Paul Benson, M.D. - Dr. Benson's proposed research includes autopsy of adult decedents whose death has occurred due to or with COVID-19. Information gathered from the histopathologic examination will be used for an autopsy report with a synoptic gross description, a histologic description of microscopic pathology, a list of diagnoses and findings (which could be coded to facilitate research) and a summary including an opinion regarding the mechanism and cause of death for each case. Specimens will be shared with the UAB research community for assessment of candidate mediators and markers that may provide insights into the underlying cause of disease and death.

Ona Faye-Petersen, M.D.; Virginia Duncan, M.D. – The goal of these collaborative studies with Drs Nitin Arora and Suresh Boppana of Neonatology and William Britt, M.D., of Pediatric Infectious Disease is to determine whether transplacental transmission of  COVID-19 occurs.  

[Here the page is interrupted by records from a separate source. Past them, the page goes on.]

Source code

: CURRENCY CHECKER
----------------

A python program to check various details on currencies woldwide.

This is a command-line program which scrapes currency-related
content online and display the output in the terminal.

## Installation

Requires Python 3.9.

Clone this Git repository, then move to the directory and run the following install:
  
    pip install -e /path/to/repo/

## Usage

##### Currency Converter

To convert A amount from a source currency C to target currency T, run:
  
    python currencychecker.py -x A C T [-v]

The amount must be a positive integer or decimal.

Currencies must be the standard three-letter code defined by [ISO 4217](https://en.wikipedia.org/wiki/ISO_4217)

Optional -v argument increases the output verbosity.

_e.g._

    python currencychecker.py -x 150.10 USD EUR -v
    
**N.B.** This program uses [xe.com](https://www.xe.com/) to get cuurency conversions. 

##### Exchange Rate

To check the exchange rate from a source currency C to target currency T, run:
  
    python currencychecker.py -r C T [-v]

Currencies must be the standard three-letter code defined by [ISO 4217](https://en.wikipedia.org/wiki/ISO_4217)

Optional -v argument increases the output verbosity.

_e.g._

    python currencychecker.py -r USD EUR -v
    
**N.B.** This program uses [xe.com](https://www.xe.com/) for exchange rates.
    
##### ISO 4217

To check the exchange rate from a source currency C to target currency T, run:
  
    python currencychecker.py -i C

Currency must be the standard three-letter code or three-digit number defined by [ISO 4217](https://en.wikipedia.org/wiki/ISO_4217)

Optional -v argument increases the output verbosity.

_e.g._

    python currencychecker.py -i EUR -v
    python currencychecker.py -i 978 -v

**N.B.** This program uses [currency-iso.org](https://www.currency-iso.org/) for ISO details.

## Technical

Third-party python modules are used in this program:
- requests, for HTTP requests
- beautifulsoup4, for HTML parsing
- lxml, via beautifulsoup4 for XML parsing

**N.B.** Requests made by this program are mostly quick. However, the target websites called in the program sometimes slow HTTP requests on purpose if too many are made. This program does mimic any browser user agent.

Ralph Sanderson – Dr. Sanderson’s laboratory studies the enzyme heparanase and its function and inhibition in cancer. Based on evidence that heparanase and its substrate, heparan sulfate, are involved in the infection of cells by some viruses (e.g., HIV, HSV), Dr. Sanderson will work with Dr. Kevin Harrod (Anesthesiology) to screen the effectiveness of heparanase to inhibit the infectivity of COVID-19. 

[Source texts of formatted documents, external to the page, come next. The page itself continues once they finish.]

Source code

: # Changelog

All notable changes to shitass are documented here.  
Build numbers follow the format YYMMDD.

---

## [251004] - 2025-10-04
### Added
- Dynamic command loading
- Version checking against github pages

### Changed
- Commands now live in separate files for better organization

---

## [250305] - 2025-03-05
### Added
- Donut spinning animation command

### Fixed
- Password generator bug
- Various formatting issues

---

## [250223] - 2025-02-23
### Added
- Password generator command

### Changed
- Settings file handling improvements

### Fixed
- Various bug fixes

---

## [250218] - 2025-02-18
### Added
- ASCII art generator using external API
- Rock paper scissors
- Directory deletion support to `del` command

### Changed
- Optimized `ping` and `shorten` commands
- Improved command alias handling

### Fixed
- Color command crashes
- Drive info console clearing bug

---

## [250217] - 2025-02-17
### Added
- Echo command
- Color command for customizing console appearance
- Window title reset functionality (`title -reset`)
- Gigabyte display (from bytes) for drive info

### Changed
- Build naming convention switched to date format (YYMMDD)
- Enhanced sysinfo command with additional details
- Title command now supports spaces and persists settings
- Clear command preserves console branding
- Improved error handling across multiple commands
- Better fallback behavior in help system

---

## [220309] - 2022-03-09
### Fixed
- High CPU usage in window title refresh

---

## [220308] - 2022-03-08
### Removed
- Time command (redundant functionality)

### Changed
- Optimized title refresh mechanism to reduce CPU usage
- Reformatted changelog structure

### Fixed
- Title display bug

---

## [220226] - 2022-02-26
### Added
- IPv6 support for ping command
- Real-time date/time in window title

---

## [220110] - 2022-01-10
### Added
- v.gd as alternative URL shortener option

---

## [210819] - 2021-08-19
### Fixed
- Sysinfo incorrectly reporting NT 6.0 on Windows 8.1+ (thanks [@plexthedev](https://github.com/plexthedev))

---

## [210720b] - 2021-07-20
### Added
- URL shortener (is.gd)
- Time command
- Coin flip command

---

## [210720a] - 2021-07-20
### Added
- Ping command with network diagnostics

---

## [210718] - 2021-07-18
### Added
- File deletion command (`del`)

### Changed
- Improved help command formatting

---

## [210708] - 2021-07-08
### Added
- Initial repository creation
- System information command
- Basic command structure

Zdenek Hel, Ph.D. - The central hypothesis being tested by Dr. Hel and his lab is that infection with SARS-Cov-2 results in accelerated recruitment of neutrophils from the bone marrow and emergence of specific neutrophil subpopulations with pathological properties. The elicited neutrophil populations display a higher capacity to undergo NETosis and promote the progression of ARDS, myocardial injury, and end-organ damage. 

Rajeev Samant, Ph.D.- Dr. Samant's group works on unraveling the contributions of IFN signaling pathway-mediating protein, NMyc (and STAT) interactor (NMI) to cancer biology. Based on its ability to influence JAK/STAT signaling, NMI may also modulate the host's response to viral infection and moreover  NMI was identified as a binding partner of the severe acute respiratory syndrome (SARS) coronavirus non-structural protein 6. Via high throughput screening studies, Dr. Samants group in collaboration with Southern Research and the ADDA has identified a series of compounds that upregulate NMI and propose to test these as potential anti COVID19 therapeutics.

Rakesh Patel, Ph.D.- In collaborative studies with Drs Amit Gaggar and Jarrod Barnes (Medicine-Pulmonary, Allergy and Critical Care), and Kevin Harrod (Anesthesiology) two hypotheses are being explored: i) PGP matrikines derived from breakdown of collagen propagate and mediate heightened lung inflammatory response mediated by SARS-CoV2 infection.  We will test whether inhibiting PGP effects prevent epithelial and endothelial injury after viral infection, ii) Interfering with viral-co-opting of cellular N-glycan biosynthesis pathways, specifically inhibiting modification of proteins with high mannose sugars, may prevent viral infectivity. Both projects will utilize samples collected from autopsy (Dr. Paul Benson and Silvio Litovsky) and the Pathology Tissue biorepository core.